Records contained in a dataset
● ● ●

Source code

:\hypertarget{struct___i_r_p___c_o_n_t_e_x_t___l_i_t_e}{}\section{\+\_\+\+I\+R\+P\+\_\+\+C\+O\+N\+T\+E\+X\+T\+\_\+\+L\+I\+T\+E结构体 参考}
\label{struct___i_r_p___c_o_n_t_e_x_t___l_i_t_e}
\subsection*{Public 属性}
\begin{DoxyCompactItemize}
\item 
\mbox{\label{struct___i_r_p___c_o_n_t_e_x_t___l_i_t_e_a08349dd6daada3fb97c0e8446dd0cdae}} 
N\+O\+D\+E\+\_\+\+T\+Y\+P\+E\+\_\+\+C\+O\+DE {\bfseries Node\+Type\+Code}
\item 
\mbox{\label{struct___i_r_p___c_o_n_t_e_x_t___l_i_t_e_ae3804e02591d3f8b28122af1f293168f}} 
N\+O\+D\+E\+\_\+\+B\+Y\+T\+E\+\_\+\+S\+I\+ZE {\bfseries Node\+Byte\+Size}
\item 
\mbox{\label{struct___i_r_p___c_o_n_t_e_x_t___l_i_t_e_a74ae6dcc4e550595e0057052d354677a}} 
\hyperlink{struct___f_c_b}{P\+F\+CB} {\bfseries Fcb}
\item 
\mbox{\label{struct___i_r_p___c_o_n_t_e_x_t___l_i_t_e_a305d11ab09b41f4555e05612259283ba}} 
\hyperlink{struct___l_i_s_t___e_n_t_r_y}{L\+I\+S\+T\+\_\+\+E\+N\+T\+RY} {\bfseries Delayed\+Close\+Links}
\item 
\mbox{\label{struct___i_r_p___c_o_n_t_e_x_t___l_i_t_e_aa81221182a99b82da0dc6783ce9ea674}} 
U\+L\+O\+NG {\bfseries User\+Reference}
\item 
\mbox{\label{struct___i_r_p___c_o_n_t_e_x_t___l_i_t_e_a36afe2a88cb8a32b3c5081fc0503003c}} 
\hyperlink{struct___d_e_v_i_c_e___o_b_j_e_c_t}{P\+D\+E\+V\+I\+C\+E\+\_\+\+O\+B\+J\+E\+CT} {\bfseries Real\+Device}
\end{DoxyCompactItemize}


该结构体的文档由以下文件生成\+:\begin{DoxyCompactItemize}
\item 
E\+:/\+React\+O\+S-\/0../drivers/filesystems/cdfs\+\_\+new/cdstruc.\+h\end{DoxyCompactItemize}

● ● ●

:: REQUIRED WORK ::
Quote all the records exactly, please, leaving none out.

:: SOLUTION FOR THIS TASK ::
Source code

:\hypertarget{struct___i_r_p___c_o_n_t_e_x_t___l_i_t_e}{}\section{\+\_\+\+I\+R\+P\+\_\+\+C\+O\+N\+T\+E\+X\+T\+\_\+\+L\+I\+T\+E结构体 参考}
\label{struct___i_r_p___c_o_n_t_e_x_t___l_i_t_e}
\subsection*{Public 属性}
\begin{DoxyCompactItemize}
\item 
\mbox{\label{struct___i_r_p___c_o_n_t_e_x_t___l_i_t_e_a08349dd6daada3fb97c0e8446dd0cdae}} 
N\+O\+D\+E\+\_\+\+T\+Y\+P\+E\+\_\+\+C\+O\+DE {\bfseries Node\+Type\+Code}
\item 
\mbox{\label{struct___i_r_p___c_o_n_t_e_x_t___l_i_t_e_ae3804e02591d3f8b28122af1f293168f}} 
N\+O\+D\+E\+\_\+\+B\+Y\+T\+E\+\_\+\+S\+I\+ZE {\bfseries Node\+Byte\+Size}
\item 
\mbox{\label{struct___i_r_p___c_o_n_t_e_x_t___l_i_t_e_a74ae6dcc4e550595e0057052d354677a}} 
\hyperlink{struct___f_c_b}{P\+F\+CB} {\bfseries Fcb}
\item 
\mbox{\label{struct___i_r_p___c_o_n_t_e_x_t___l_i_t_e_a305d11ab09b41f4555e05612259283ba}} 
\hyperlink{struct___l_i_s_t___e_n_t_r_y}{L\+I\+S\+T\+\_\+\+E\+N\+T\+RY} {\bfseries Delayed\+Close\+Links}
\item 
\mbox{\label{struct___i_r_p___c_o_n_t_e_x_t___l_i_t_e_aa81221182a99b82da0dc6783ce9ea674}} 
U\+L\+O\+NG {\bfseries User\+Reference}
\item 
\mbox{\label{struct___i_r_p___c_o_n_t_e_x_t___l_i_t_e_a36afe2a88cb8a32b3c5081fc0503003c}} 
\hyperlink{struct___d_e_v_i_c_e___o_b_j_e_c_t}{P\+D\+E\+V\+I\+C\+E\+\_\+\+O\+B\+J\+E\+CT} {\bfseries Real\+Device}
\end{DoxyCompactItemize}


该结构体的文档由以下文件生成\+:\begin{DoxyCompactItemize}
\item 
E\+:/\+React\+O\+S-\/0../drivers/filesystems/cdfs\+\_\+new/cdstruc.\+h\end{DoxyCompactItemize}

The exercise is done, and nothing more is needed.